経済 | 神奈川新聞 | 2020年1月9日(木) 21:08

 川崎市と埼玉県熊谷市を結ぶ国内唯一の石炭輸送列車が、3月14日のダイヤ改正で廃止されることが9日までに分かった。明治の鉄道草創期から130年以上にわたる「石炭列車」が幕を下ろす。

 運行するJR貨物(東京都渋谷区)が神奈川新聞の取材に対し、運転取りやめを認めた。荷主の太平洋セメント(同港区)は「現時点で発表できることはない」とするものの、関係者の話によるとトラック輸送に切り替える方針という。

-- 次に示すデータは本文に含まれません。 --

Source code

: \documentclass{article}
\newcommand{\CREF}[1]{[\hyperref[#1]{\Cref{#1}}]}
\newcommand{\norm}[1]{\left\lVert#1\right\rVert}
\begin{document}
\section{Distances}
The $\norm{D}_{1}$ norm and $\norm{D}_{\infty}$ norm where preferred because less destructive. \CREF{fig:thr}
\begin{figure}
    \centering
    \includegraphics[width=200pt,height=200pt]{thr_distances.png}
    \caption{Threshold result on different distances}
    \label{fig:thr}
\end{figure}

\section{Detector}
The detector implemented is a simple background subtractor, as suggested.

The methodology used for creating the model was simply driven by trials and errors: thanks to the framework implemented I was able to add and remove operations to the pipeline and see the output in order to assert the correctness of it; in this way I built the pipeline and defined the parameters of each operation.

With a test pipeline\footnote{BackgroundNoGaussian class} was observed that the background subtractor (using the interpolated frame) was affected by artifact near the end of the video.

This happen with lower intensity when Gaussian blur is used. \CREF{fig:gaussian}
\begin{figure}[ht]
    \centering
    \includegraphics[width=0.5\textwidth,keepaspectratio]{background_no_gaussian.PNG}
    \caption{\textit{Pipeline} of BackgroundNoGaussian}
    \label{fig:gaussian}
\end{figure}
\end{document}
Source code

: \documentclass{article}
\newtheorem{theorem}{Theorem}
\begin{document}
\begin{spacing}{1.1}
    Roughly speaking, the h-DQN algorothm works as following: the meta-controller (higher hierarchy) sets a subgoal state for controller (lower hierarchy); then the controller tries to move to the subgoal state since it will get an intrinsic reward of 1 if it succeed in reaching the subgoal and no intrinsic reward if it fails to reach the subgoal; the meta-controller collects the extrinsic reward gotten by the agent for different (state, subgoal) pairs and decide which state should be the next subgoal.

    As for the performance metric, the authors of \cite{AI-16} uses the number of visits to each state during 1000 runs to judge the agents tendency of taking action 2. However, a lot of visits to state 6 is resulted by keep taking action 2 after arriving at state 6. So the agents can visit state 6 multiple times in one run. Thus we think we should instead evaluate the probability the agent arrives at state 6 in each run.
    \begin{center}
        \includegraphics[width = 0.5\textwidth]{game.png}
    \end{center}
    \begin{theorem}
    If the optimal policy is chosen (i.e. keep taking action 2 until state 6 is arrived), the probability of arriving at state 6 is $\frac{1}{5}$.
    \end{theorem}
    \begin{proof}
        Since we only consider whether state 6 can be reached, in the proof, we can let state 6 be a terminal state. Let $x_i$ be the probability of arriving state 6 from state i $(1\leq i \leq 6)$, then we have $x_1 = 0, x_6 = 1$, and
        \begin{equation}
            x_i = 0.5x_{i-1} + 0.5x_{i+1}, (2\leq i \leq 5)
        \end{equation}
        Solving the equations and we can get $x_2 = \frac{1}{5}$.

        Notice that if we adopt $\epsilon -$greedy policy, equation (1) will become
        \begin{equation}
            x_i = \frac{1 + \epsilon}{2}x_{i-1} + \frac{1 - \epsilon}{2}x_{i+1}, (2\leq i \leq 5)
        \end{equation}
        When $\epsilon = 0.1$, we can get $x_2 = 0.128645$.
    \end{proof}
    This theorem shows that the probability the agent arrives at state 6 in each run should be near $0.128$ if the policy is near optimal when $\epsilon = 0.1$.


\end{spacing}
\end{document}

姿を消すことになった国内最後の石炭列車=川崎市川崎区のJR扇町駅
姿を消すことになった国内最後の石炭列車=川崎市川崎区のJR扇町駅

 列車は川崎市川崎区のJR扇町駅から鶴見線や武蔵野線、秩父鉄道などを経由し、熊谷市の貨物駅・三ケ尻(みかじり)駅へ向かう。川崎の埠頭(ふとう)に陸揚げした輸入炭を、35トン積みの専用貨車約20両に載せ、三ケ尻駅に隣接する太平洋セメントの工場に運び込む。

 同社によると、石炭はセメント生成の工程で、原料の石灰石などを1450度の高温で焼成する燃料として用いる。産地はロシアやオーストラリアなど。石灰石は埼玉・秩父などで産出される。


小倉陸橋(川崎市幸区)付近を走行する石炭列車
小倉陸橋(川崎市幸区)付近を走行する石炭列車

 石炭輸送の歴史に詳しい北海道の釧路市立博物館・石川孝織学芸員は「非常に大きな節目となる」と指摘。「石炭列車は日本の近代化を進め、地域の発展にも貢献した」と、輸送が盛んになるにつれ沿線が活性化した歴史を説明する。

 石炭と鉄道の関係は深い。石川学芸員によると、その始まりは1882(明治15)年、北海道内陸部の炭鉱と小樽港とを結んだ官営幌内鉄道。新橋―横浜間の鉄道開業からわずか10年後だ。エネルギー革命前の最盛期は、産炭地の北海道や九州を中心に無数の石炭列車が走った。北海道の石炭は列車と船で京浜工業地帯にも運ばれたという。


埠頭へ入る石炭列車=川崎市川崎区
埠頭へ入る石炭列車=川崎市川崎区

 だが、石炭産業の衰退に伴い列車も減少。国内では昨年、釧路市の炭鉱の石炭を運んだ「太平洋石炭販売輸送臨港線」が廃止され、国内炭を運ぶ列車が消えたばかりだった。「明治以来、切っても切れない縁だった鉄道と石炭の関係が、ついに途絶える」と石川学芸員は話している。